Amen to changing from an unfruitful market. Once again, this is the issue. Do you sell what you make? Or do you make what you sell? Once you decide which you want to do, where do you sell and to whom? If you lose an order to a price buyer, and they come back to you...your prices are still too low! You do not want to attract price buyers... at all!
Jon Elvrum, forum technical advisor
From contributor R:
There I have to disagree. My mission is to build good customers--sometimes shopping cheap is part of their learning experience and when they come back they have at least partially learned what my company is worth. Then we do a good job for them and they learn a little more. It takes time and patience to build a customer. As much time and patience as to build a good piece of woodwork.

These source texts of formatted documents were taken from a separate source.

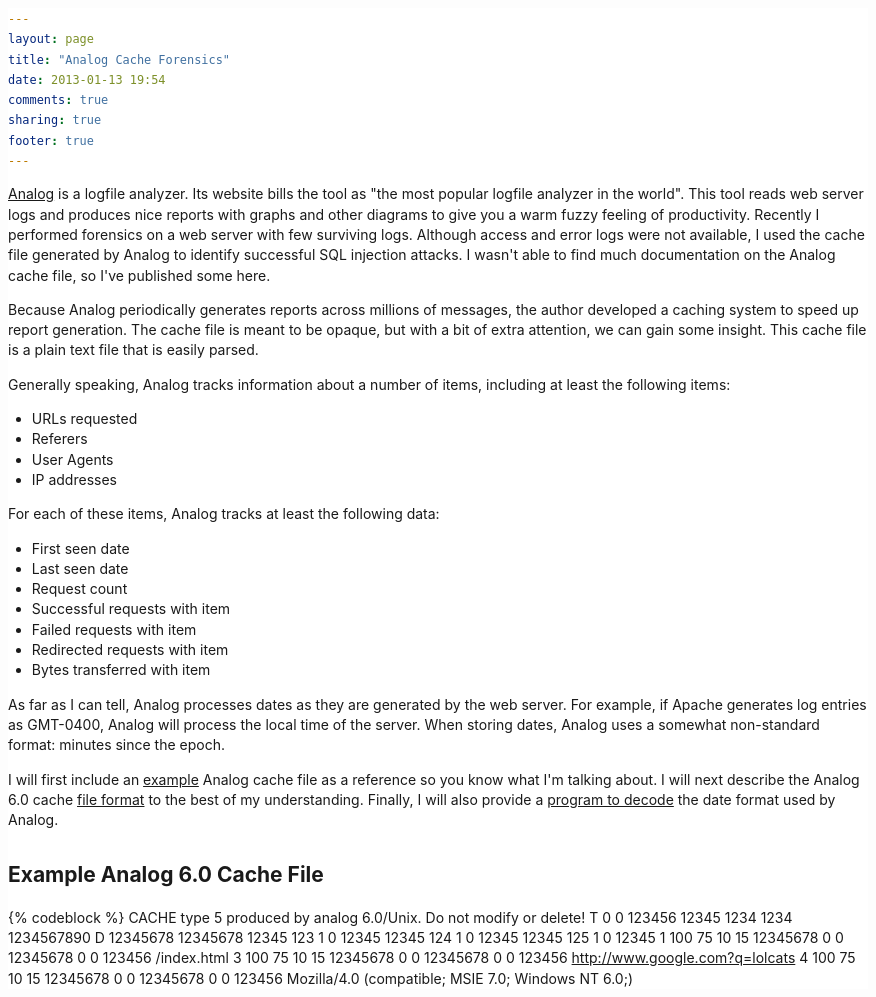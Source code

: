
 ```yaml
---
layout: page
title: "Analog Cache Forensics"
date: 2013-01-13 19:54
comments: true
sharing: true
footer: true
---
```


[Analog](http://www.analog.cx) is a logfile analyzer. Its website bills the tool as "the most popular logfile analyzer in the world". This tool reads web server logs and produces nice reports with graphs and other diagrams to give you a warm fuzzy feeling of productivity. 
Recently I performed forensics on a web server with few surviving logs. Although access and error logs were not available, I used the cache file generated by Analog to identify successful SQL injection attacks. I wasn't able to find much documentation on the Analog cache file, so I've published some here. 

Because Analog periodically generates reports across millions of messages, the author developed a caching system to speed up report generation. The cache file is meant to be opaque, but with a bit of extra attention, we can gain some insight. This cache file is a plain text file that is easily parsed. 

Generally speaking, Analog tracks information about a number of items, including at least the following items: 

 -  URLs requested
 -  Referers
 -  User Agents
 -  IP addresses 

For each of these items, Analog tracks at least the following data: 

 -  First seen date
 -  Last seen date
 -  Request count
 -  Successful requests with item
 -  Failed requests with item
 -  Redirected requests with item
 -  Bytes transferred with item 

As far as I can tell, Analog processes dates as they are generated by the web server. For example, if Apache generates log entries as GMT-0400, Analog will process the local time of the server. When storing dates, Analog uses a somewhat non-standard format: minutes since the epoch. 

I will first include an [example](#example) Analog cache file as a reference so you know what I'm talking about. I will next describe the Analog 6.0 cache [file format](#format) to the best of my understanding. Finally, I will also provide a [program to decode](#decoder) the date format used by Analog. 

Example Analog 6.0 Cache File <a id="example"></a>
-----------------------------

{% codeblock %}
    CACHE type 5 produced by analog 6.0/Unix. Do not modify or delete!
    T       0       0       123456  12345   1234    1234    1234567890
    D       12345678        12345678
    12345   123     1       0       12345
    12345   124     1       0       12345
    12345   125     1       0       12345
    1       100     75     10       15      12345678        0       0       12345678        0       0       123456  /index.html
    3       100     75     10       15      12345678        0       0       12345678        0       0       123456  http://www.google.com?q=lolcats
    4       100     75     10       15      12345678        0       0       12345678        0       0       123456  Mozilla/4.0 (compatible; MSIE 7.0; Windows NT 6.0;)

Point accepted. I contend, however, that this is a more mature choice made by a company that has evaluated themselves more accurately than most, which I infer from your comments. If you approach these issues out of an enlightened understanding about who you are and what you bring to the process, then you are sampling yourself to a market in order to improve business in the future. That is somewhat different from caving in on cost.

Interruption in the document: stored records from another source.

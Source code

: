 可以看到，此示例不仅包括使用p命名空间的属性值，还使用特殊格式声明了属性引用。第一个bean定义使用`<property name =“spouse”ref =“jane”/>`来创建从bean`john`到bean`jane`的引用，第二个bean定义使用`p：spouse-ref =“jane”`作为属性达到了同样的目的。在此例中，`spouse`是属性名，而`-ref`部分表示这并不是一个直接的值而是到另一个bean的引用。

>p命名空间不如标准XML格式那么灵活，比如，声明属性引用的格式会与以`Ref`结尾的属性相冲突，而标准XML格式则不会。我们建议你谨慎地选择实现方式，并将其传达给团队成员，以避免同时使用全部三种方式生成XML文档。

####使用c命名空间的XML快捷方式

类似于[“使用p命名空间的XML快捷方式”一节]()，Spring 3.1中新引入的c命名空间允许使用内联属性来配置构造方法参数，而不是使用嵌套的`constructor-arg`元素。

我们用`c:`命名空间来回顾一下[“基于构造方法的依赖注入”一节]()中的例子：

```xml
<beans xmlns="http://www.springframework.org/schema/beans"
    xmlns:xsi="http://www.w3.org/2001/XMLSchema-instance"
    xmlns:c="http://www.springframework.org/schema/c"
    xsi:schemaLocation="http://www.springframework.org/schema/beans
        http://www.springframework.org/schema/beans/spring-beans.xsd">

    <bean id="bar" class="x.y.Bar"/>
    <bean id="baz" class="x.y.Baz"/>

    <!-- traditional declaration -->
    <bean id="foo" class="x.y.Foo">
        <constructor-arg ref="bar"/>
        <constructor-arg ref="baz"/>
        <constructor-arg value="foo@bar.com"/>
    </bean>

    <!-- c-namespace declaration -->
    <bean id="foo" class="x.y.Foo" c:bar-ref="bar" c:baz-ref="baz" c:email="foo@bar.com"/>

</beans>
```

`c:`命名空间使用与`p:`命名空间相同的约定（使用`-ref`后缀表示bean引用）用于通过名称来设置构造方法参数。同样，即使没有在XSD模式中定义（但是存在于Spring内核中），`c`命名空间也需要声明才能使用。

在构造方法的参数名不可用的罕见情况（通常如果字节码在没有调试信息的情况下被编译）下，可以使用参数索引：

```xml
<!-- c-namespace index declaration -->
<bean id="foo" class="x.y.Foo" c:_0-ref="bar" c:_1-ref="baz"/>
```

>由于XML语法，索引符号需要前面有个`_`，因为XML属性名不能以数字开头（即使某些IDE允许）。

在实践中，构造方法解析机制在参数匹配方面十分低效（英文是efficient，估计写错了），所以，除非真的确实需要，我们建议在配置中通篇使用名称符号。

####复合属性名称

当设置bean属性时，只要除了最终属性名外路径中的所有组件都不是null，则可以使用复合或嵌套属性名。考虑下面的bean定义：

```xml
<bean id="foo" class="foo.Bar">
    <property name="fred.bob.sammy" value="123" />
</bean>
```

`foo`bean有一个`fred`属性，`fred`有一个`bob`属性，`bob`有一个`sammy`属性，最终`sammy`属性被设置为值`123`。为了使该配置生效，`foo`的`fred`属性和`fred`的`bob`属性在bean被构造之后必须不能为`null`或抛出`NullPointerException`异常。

Jon Elvrum, forum technical advisor
From the original questioner:
Okay, I have crunched my numbers. I figured my material cost, then added 20%. I then figured my indirect labor (running to measure job, etc.) at $20 per hour. Then I figured my employees' hours on job and doubled what I pay them (their supposed to make you money, right?). Then I figured $35 per hour for me. Then I figured my shop cost for a month and divided by the working days of an average month and charged that amount per day to the cost of the job, to come up to a total. If the job is extra small, I add 20% on top of that because the people that use me understand there is still same red tape for a small job as a bigger job. If the job is rushed, then I add 1 1/2 on man hours on overtime.
I think that you are on the way to understanding your pricing structure better, and also seeing the need for a disciplined observation of the process. I recommend that you closely monitor the results on your next few jobs.

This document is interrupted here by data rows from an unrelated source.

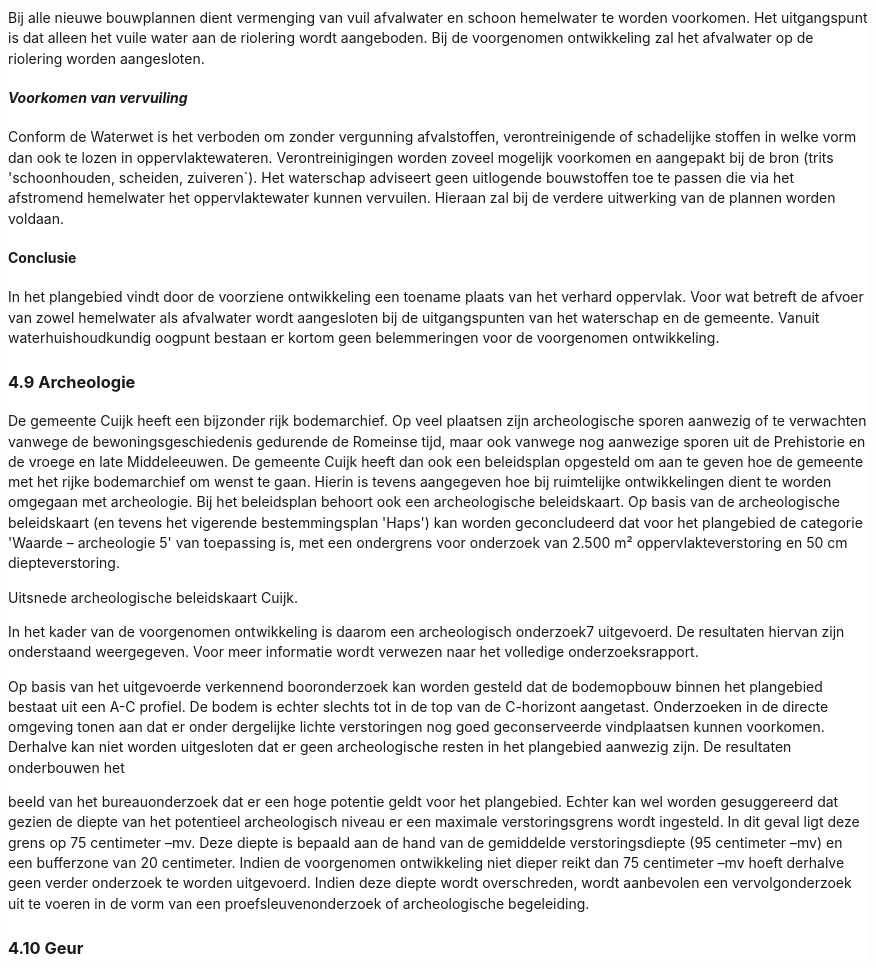 Bij alle nieuwe bouwplannen dient vermenging van vuil afvalwater en schoon hemelwater te worden voorkomen. Het uitgangspunt is dat alleen het vuile water aan de riolering wordt aangeboden. Bij de voorgenomen ontwikkeling zal het afvalwater op de riolering worden aangesloten.

#### *Voorkomen van vervuiling*

Conform de Waterwet is het verboden om zonder vergunning afvalstoffen, verontreinigende of schadelijke stoffen in welke vorm dan ook te lozen in oppervlaktewateren. Verontreinigingen worden zoveel mogelijk voorkomen en aangepakt bij de bron (trits 'schoonhouden, scheiden, zuiveren`). Het waterschap adviseert geen uitlogende bouwstoffen toe te passen die via het afstromend hemelwater het oppervlaktewater kunnen vervuilen. Hieraan zal bij de verdere uitwerking van de plannen worden voldaan.

#### **Conclusie**

In het plangebied vindt door de voorziene ontwikkeling een toename plaats van het verhard oppervlak. Voor wat betreft de afvoer van zowel hemelwater als afvalwater wordt aangesloten bij de uitgangspunten van het waterschap en de gemeente. Vanuit waterhuishoudkundig oogpunt bestaan er kortom geen belemmeringen voor de voorgenomen ontwikkeling.

### **4.9 Archeologie**

De gemeente Cuijk heeft een bijzonder rijk bodemarchief. Op veel plaatsen zijn archeologische sporen aanwezig of te verwachten vanwege de bewoningsgeschiedenis gedurende de Romeinse tijd, maar ook vanwege nog aanwezige sporen uit de Prehistorie en de vroege en late Middeleeuwen. De gemeente Cuijk heeft dan ook een beleidsplan opgesteld om aan te geven hoe de gemeente met het rijke bodemarchief om wenst te gaan. Hierin is tevens aangegeven hoe bij ruimtelijke ontwikkelingen dient te worden omgegaan met archeologie. Bij het beleidsplan behoort ook een archeologische beleidskaart. Op basis van de archeologische beleidskaart (en tevens het vigerende bestemmingsplan 'Haps') kan worden geconcludeerd dat voor het plangebied de categorie 'Waarde – archeologie 5' van toepassing is, met een ondergrens voor onderzoek van 2.500 m² oppervlakteverstoring en 50 cm diepteverstoring.

Uitsnede archeologische beleidskaart Cuijk.

In het kader van de voorgenomen ontwikkeling is daarom een archeologisch onderzoek7 uitgevoerd. De resultaten hiervan zijn onderstaand weergegeven. Voor meer informatie wordt verwezen naar het volledige onderzoeksrapport.

Op basis van het uitgevoerde verkennend booronderzoek kan worden gesteld dat de bodemopbouw binnen het plangebied bestaat uit een A-C profiel. De bodem is echter slechts tot in de top van de C-horizont aangetast. Onderzoeken in de directe omgeving tonen aan dat er onder dergelijke lichte verstoringen nog goed geconserveerde vindplaatsen kunnen voorkomen. Derhalve kan niet worden uitgesloten dat er geen archeologische resten in het plangebied aanwezig zijn. De resultaten onderbouwen het

beeld van het bureauonderzoek dat er een hoge potentie geldt voor het plangebied. Echter kan wel worden gesuggereerd dat gezien de diepte van het potentieel archeologisch niveau er een maximale verstoringsgrens wordt ingesteld. In dit geval ligt deze grens op 75 centimeter –mv. Deze diepte is bepaald aan de hand van de gemiddelde verstoringsdiepte (95 centimeter –mv) en een bufferzone van 20 centimeter. Indien de voorgenomen ontwikkeling niet dieper reikt dan 75 centimeter –mv hoeft derhalve geen verder onderzoek te worden uitgevoerd. Indien deze diepte wordt overschreden, wordt aanbevolen een vervolgonderzoek uit te voeren in de vorm van een proefsleuvenonderzoek of archeologische begeleiding.

### **4.10 Geur**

Look for a few "key indicators" that show up consistently. Does your laminate cost hold the same percentage from job to job? It should be fairly constant if you are doing casework that is repetitive--bases and uppers. If you see a spike, it probably means mistakes were made (rework was done). Get to the bottom of why and make those changes that will guarantee this mistake cannot occur again. Likewise, track man hours (planned vs real). Too few hours may indicate something was not done, or not done right. Over time you will develop several "key numbers" which you can look at along the way as warning sensors, indications that all is or is not going according to plan.
Finally, never stop examining costs and how you do what you do. Every time you eliminate steps and touches, every time you find a better or faster way to do any part of your process, you increase your bottom line. Don't give those savings away. You have earned the higher profit as a result of improving management and performance.